▸ **Assignment**:
All entries must be set down once more, precisely as given.

◇ ◇ ◇ ◇ ◇ ◇ ◇

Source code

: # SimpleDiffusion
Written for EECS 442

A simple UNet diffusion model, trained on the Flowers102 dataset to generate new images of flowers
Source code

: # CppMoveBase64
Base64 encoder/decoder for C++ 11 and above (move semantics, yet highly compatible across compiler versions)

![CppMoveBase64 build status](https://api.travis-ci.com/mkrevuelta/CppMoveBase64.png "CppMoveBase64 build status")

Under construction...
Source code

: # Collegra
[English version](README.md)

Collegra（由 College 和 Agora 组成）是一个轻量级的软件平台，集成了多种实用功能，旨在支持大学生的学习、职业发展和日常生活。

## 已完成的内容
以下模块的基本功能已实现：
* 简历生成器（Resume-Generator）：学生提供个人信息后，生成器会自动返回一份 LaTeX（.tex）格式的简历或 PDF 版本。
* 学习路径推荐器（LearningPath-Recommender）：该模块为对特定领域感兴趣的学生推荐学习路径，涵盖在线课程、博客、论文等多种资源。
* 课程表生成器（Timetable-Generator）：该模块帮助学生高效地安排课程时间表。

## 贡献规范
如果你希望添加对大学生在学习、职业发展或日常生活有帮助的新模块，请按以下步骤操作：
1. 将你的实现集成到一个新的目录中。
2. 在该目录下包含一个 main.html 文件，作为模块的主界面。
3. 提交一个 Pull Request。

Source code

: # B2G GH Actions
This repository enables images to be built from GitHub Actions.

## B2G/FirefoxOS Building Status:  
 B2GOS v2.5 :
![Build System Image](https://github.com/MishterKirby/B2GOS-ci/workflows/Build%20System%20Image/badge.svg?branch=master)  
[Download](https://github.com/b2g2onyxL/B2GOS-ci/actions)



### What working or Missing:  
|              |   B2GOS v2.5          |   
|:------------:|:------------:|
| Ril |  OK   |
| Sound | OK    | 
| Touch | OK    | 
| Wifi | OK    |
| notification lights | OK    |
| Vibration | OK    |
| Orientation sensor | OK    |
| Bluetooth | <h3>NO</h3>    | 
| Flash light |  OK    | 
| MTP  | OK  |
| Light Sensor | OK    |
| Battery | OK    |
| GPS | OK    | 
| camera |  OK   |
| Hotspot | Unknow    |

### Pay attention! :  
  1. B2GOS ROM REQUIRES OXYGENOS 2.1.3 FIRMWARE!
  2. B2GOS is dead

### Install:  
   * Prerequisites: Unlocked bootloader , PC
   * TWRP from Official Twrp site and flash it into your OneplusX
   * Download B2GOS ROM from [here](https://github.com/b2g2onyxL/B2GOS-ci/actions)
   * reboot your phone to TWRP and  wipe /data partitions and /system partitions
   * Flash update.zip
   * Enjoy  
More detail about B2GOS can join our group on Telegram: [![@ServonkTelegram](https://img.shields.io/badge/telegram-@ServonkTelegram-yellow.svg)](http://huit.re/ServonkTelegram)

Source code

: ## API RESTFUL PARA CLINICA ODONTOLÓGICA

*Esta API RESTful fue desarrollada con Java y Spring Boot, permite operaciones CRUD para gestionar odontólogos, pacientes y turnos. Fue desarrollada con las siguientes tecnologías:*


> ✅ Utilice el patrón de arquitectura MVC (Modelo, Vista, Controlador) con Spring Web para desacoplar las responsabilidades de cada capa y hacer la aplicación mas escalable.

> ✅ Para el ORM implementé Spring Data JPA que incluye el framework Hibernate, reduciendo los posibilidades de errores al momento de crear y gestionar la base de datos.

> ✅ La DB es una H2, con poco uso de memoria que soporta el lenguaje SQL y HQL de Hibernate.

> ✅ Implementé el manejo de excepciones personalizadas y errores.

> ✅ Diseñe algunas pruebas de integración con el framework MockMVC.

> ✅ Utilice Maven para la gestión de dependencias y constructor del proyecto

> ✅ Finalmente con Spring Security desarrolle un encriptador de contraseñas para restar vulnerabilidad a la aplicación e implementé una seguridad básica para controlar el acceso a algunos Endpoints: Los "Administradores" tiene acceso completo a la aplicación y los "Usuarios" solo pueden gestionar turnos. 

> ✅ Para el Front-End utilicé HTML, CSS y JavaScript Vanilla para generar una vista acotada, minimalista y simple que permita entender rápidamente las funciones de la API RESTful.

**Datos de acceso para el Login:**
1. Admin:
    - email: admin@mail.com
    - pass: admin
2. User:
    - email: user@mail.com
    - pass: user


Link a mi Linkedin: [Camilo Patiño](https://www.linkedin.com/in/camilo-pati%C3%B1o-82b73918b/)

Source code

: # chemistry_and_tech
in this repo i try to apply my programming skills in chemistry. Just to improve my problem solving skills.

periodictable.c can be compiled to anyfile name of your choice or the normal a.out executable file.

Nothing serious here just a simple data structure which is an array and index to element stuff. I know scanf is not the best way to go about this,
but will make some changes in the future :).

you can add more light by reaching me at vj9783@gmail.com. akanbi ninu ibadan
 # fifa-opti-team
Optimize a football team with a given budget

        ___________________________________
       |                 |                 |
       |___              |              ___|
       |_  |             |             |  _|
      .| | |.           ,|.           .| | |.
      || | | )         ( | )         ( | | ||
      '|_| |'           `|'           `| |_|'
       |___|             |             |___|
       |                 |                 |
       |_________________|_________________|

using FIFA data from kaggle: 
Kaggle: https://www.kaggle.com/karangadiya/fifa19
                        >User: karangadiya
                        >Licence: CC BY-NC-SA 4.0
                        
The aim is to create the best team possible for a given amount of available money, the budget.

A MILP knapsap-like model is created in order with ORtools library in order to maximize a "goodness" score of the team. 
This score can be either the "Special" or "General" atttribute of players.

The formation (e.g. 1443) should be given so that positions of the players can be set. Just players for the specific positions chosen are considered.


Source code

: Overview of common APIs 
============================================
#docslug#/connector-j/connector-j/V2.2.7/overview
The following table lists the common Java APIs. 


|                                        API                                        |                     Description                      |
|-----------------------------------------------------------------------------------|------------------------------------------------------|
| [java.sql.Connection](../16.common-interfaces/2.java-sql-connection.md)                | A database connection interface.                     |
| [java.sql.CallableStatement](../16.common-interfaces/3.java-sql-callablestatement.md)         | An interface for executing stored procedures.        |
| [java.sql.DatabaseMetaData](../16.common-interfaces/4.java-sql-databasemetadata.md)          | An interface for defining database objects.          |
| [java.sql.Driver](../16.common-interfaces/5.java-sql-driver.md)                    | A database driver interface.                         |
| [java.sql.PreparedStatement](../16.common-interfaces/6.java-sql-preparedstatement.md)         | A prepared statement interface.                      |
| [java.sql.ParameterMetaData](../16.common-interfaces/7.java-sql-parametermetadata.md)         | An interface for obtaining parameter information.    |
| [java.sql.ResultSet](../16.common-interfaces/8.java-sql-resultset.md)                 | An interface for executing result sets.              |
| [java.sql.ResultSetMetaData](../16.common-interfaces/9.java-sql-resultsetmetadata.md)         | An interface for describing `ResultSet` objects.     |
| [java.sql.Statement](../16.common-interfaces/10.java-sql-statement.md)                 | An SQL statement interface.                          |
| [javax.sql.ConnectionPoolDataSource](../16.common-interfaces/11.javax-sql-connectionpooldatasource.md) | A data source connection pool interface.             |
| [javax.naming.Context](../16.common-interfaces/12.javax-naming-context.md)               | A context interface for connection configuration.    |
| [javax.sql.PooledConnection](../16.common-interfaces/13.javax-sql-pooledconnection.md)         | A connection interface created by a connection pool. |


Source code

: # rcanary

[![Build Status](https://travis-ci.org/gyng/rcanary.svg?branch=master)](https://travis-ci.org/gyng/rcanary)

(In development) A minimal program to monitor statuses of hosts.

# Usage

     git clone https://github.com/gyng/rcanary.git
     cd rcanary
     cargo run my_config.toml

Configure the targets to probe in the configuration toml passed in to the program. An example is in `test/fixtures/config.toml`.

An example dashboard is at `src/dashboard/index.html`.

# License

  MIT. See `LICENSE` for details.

◇ ◇ ◇ ◇ ◇ ◇ ◇

▸ **Solution for this problem**:
Source code

: # SimpleDiffusion
Written for EECS 442

A simple UNet diffusion model, trained on the Flowers102 dataset to generate new images of flowers
Source code

: # CppMoveBase64
Base64 encoder/decoder for C++ 11 and above (move semantics, yet highly compatible across compiler versions)

![CppMoveBase64 build status](https://api.travis-ci.com/mkrevuelta/CppMoveBase64.png "CppMoveBase64 build status")

Under construction...
Source code

: # Collegra
[English version](README.md)

Collegra（由 College 和 Agora 组成）是一个轻量级的软件平台，集成了多种实用功能，旨在支持大学生的学习、职业发展和日常生活。

## 已完成的内容
以下模块的基本功能已实现：
* 简历生成器（Resume-Generator）：学生提供个人信息后，生成器会自动返回一份 LaTeX（.tex）格式的简历或 PDF 版本。
* 学习路径推荐器（LearningPath-Recommender）：该模块为对特定领域感兴趣的学生推荐学习路径，涵盖在线课程、博客、论文等多种资源。
* 课程表生成器（Timetable-Generator）：该模块帮助学生高效地安排课程时间表。

## 贡献规范
如果你希望添加对大学生在学习、职业发展或日常生活有帮助的新模块，请按以下步骤操作：
1. 将你的实现集成到一个新的目录中。
2. 在该目录下包含一个 main.html 文件，作为模块的主界面。
3. 提交一个 Pull Request。

Source code

: # B2G GH Actions
This repository enables images to be built from GitHub Actions.

## B2G/FirefoxOS Building Status:  
 B2GOS v2.5 :
![Build System Image](https://github.com/MishterKirby/B2GOS-ci/workflows/Build%20System%20Image/badge.svg?branch=master)  
[Download](https://github.com/b2g2onyxL/B2GOS-ci/actions)



### What working or Missing:  
|              |   B2GOS v2.5          |   
|:------------:|:------------:|
| Ril |  OK   |
| Sound | OK    | 
| Touch | OK    | 
| Wifi | OK    |
| notification lights | OK    |
| Vibration | OK    |
| Orientation sensor | OK    |
| Bluetooth | <h3>NO</h3>    | 
| Flash light |  OK    | 
| MTP  | OK  |
| Light Sensor | OK    |
| Battery | OK    |
| GPS | OK    | 
| camera |  OK   |
| Hotspot | Unknow    |

### Pay attention! :  
  1. B2GOS ROM REQUIRES OXYGENOS 2.1.3 FIRMWARE!
  2. B2GOS is dead

### Install:  
   * Prerequisites: Unlocked bootloader , PC
   * TWRP from Official Twrp site and flash it into your OneplusX
   * Download B2GOS ROM from [here](https://github.com/b2g2onyxL/B2GOS-ci/actions)
   * reboot your phone to TWRP and  wipe /data partitions and /system partitions
   * Flash update.zip
   * Enjoy  
More detail about B2GOS can join our group on Telegram: [![@ServonkTelegram](https://img.shields.io/badge/telegram-@ServonkTelegram-yellow.svg)](http://huit.re/ServonkTelegram)

Source code

: ## API RESTFUL PARA CLINICA ODONTOLÓGICA

*Esta API RESTful fue desarrollada con Java y Spring Boot, permite operaciones CRUD para gestionar odontólogos, pacientes y turnos. Fue desarrollada con las siguientes tecnologías:*


> ✅ Utilice el patrón de arquitectura MVC (Modelo, Vista, Controlador) con Spring Web para desacoplar las responsabilidades de cada capa y hacer la aplicación mas escalable.

> ✅ Para el ORM implementé Spring Data JPA que incluye el framework Hibernate, reduciendo los posibilidades de errores al momento de crear y gestionar la base de datos.

> ✅ La DB es una H2, con poco uso de memoria que soporta el lenguaje SQL y HQL de Hibernate.

> ✅ Implementé el manejo de excepciones personalizadas y errores.

> ✅ Diseñe algunas pruebas de integración con el framework MockMVC.

> ✅ Utilice Maven para la gestión de dependencias y constructor del proyecto

> ✅ Finalmente con Spring Security desarrolle un encriptador de contraseñas para restar vulnerabilidad a la aplicación e implementé una seguridad básica para controlar el acceso a algunos Endpoints: Los "Administradores" tiene acceso completo a la aplicación y los "Usuarios" solo pueden gestionar turnos. 

> ✅ Para el Front-End utilicé HTML, CSS y JavaScript Vanilla para generar una vista acotada, minimalista y simple que permita entender rápidamente las funciones de la API RESTful.

**Datos de acceso para el Login:**
1. Admin:
    - email: admin@mail.com
    - pass: admin
2. User:
    - email: user@mail.com
    - pass: user


Link a mi Linkedin: [Camilo Patiño](https://www.linkedin.com/in/camilo-pati%C3%B1o-82b73918b/)

Source code

: # chemistry_and_tech
in this repo i try to apply my programming skills in chemistry. Just to improve my problem solving skills.

periodictable.c can be compiled to anyfile name of your choice or the normal a.out executable file.

Nothing serious here just a simple data structure which is an array and index to element stuff. I know scanf is not the best way to go about this,
but will make some changes in the future :).

you can add more light by reaching me at vj9783@gmail.com. akanbi ninu ibadan
 # fifa-opti-team
Optimize a football team with a given budget

        ___________________________________
       |                 |                 |
       |___              |              ___|
       |_  |             |             |  _|
      .| | |.           ,|.           .| | |.
      || | | )         ( | )         ( | | ||
      '|_| |'           `|'           `| |_|'
       |___|             |             |___|
       |                 |                 |
       |_________________|_________________|

using FIFA data from kaggle: 
Kaggle: https://www.kaggle.com/karangadiya/fifa19
                        >User: karangadiya
                        >Licence: CC BY-NC-SA 4.0
                        
The aim is to create the best team possible for a given amount of available money, the budget.

A MILP knapsap-like model is created in order with ORtools library in order to maximize a "goodness" score of the team. 
This score can be either the "Special" or "General" atttribute of players.

The formation (e.g. 1443) should be given so that positions of the players can be set. Just players for the specific positions chosen are considered.


Source code

: Overview of common APIs 
============================================
#docslug#/connector-j/connector-j/V2.2.7/overview
The following table lists the common Java APIs. 


|                                        API                                        |                     Description                      |
|-----------------------------------------------------------------------------------|------------------------------------------------------|
| [java.sql.Connection](../16.common-interfaces/2.java-sql-connection.md)                | A database connection interface.                     |
| [java.sql.CallableStatement](../16.common-interfaces/3.java-sql-callablestatement.md)         | An interface for executing stored procedures.        |
| [java.sql.DatabaseMetaData](../16.common-interfaces/4.java-sql-databasemetadata.md)          | An interface for defining database objects.          |
| [java.sql.Driver](../16.common-interfaces/5.java-sql-driver.md)                    | A database driver interface.                         |
| [java.sql.PreparedStatement](../16.common-interfaces/6.java-sql-preparedstatement.md)         | A prepared statement interface.                      |
| [java.sql.ParameterMetaData](../16.common-interfaces/7.java-sql-parametermetadata.md)         | An interface for obtaining parameter information.    |
| [java.sql.ResultSet](../16.common-interfaces/8.java-sql-resultset.md)                 | An interface for executing result sets.              |
| [java.sql.ResultSetMetaData](../16.common-interfaces/9.java-sql-resultsetmetadata.md)         | An interface for describing `ResultSet` objects.     |
| [java.sql.Statement](../16.common-interfaces/10.java-sql-statement.md)                 | An SQL statement interface.                          |
| [javax.sql.ConnectionPoolDataSource](../16.common-interfaces/11.javax-sql-connectionpooldatasource.md) | A data source connection pool interface.             |
| [javax.naming.Context](../16.common-interfaces/12.javax-naming-context.md)               | A context interface for connection configuration.    |
| [javax.sql.PooledConnection](../16.common-interfaces/13.javax-sql-pooledconnection.md)         | A connection interface created by a connection pool. |


Source code

: # rcanary

[![Build Status](https://travis-ci.org/gyng/rcanary.svg?branch=master)](https://travis-ci.org/gyng/rcanary)

(In development) A minimal program to monitor statuses of hosts.

# Usage

     git clone https://github.com/gyng/rcanary.git
     cd rcanary
     cargo run my_config.toml

Configure the targets to probe in the configuration toml passed in to the program. An example is in `test/fixtures/config.toml`.

An example dashboard is at `src/dashboard/index.html`.

# License

  MIT. See `LICENSE` for details.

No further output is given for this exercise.